Closed Michael-Janssen-dev closed 3 months ago

Michael-Janssen-dev commented 4 months ago

It is still unclear to me how the ambiguity around case sensitivity is resolved. The canvas page states 'in the face of ambiguity, words written in uppercase resolve to keywords, otherwise to field names'. This implies to me that the parser should find a path in the parse forest which has the least number of edits, i.e. keywords written in lowercase, and conflicting identifiers in uppercase.

If we apply this theory to the examples, it quickly falls apart. Take example 2: ADD A to B ADD C TO D ADD E TO F. Here, there is one 'imposter', the second 'ADD' downgraded from a keyword to an identifier. So this route would have a score of 1. However, If we parse the sentence differently: ADD A to B ADD C TO D ADD E TO F There is also just one 'imposter', the 'to' upgraded to a keyword. This route would also have a score of 1, and therefore there is ambiguity. The example, however, says that only the first parse is valid.

If we take a look at the last example of the explainer: image First of all, the second and fourth lines are the same. Now if we plot out all up and downgrades of each line (there is an implicit upgrade for the last 'to' in all 5 parses):

  1. Downgrade 'ADD', downgrade 'ADD'
  2. Downgrade 'ADD', upgrade 'to'
  3. Upgrade 'to', downgrade 'ADD'
  4. (same line as 2.)
  5. Upgrade 'to', upgrade 'to'

The theory would therefore hold for this example (and also the one before it).

The last two examples would imply that both upgrading and downgrading are penalised equally by the compiler: If there are two paths which have an equal amount of (up + downgrading), they are considered ambiguous.
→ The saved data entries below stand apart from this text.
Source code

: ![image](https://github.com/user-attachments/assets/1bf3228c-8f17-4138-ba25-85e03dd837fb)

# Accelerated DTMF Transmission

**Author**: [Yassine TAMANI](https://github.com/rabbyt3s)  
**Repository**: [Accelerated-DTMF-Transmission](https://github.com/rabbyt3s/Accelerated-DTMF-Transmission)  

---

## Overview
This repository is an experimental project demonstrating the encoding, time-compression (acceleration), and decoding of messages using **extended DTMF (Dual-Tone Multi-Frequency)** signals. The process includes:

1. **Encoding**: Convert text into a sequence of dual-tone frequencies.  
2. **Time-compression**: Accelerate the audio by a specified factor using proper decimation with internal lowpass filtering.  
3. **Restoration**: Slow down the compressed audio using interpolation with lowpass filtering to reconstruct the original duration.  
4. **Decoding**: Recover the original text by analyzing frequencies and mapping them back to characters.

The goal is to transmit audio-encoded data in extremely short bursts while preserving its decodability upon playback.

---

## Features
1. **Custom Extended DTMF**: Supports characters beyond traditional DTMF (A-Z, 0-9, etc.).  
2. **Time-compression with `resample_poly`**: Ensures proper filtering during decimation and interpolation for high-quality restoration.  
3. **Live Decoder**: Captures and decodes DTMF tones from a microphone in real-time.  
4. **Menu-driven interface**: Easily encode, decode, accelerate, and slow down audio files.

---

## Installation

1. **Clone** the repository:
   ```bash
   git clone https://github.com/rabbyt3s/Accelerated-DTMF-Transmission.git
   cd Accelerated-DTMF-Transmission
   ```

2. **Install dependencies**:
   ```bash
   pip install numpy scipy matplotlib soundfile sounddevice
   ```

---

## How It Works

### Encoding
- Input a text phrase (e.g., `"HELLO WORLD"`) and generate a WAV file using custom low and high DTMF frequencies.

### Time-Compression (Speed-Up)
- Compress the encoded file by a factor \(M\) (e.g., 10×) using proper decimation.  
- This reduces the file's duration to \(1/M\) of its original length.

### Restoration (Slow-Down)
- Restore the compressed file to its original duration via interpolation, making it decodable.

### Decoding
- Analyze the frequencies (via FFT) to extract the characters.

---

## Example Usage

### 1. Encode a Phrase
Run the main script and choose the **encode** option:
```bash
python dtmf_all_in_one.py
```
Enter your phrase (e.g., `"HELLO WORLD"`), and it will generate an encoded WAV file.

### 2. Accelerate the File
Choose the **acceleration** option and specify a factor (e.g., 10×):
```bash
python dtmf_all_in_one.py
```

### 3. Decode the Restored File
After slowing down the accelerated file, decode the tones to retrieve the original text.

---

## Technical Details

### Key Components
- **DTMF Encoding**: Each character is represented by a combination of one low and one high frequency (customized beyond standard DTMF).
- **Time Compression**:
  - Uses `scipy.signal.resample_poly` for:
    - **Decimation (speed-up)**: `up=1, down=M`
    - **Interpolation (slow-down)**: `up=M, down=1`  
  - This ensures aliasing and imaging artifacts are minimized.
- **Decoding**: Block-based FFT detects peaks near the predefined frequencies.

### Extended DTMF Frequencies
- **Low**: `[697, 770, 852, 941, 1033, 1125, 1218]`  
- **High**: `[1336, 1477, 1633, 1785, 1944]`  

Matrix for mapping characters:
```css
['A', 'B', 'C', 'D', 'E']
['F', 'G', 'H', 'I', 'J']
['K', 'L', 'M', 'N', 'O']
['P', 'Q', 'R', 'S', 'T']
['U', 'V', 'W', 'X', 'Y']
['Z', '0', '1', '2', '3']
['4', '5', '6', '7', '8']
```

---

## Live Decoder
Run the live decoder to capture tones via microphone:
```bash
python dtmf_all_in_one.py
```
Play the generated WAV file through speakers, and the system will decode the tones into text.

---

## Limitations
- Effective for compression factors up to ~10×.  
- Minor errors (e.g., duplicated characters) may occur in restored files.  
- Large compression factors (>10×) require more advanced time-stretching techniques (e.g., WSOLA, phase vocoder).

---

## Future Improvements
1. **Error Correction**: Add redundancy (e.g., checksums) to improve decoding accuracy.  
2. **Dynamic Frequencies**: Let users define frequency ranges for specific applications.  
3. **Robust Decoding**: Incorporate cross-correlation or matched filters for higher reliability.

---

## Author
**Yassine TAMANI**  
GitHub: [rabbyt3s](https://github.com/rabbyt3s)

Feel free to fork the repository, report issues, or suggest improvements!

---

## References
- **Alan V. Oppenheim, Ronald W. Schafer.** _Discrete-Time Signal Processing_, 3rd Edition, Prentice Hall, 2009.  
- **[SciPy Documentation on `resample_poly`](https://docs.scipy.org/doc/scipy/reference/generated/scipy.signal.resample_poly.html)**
In conclusion, I am very confused as to what the rules around the case and keyword ambiguity are and would like clarification

grammarware commented 4 months ago

I have edited the description on Canvas by providing short descriptions per case, hopefully less confusion now.

In general the only error here is line 4 repeating line 2, otherwise we have two parses (1 and 2/4) with one "fix" — yes, 2 and 4 are also one fix because we need to take only one leap of faith with assuming the second to is in fact TO, and the third keyword candidate has no choice in this case. The parses on line 3 and 5 have two "fixes" so if there were indeed only two alternatives — one with one fix and one with two fixes — we could have just ruled out the more "expensive" one. However, here we have ambiguously two expensive ones and ambiguously two cheap ones, so nothing helps.

I was not considering "downgrading" at all, since "upgrading" is basically changing the type of a token to a keyword, and "downgrading" assumes that you have already done so before and need to roll back now. If this is taken into consideration, then we have different costs for these four parses, but there will still be clashes with the same cost, hence the ambiguity still remaining unresolved, so the best way for the compiler is still to give up and report an error to the develope.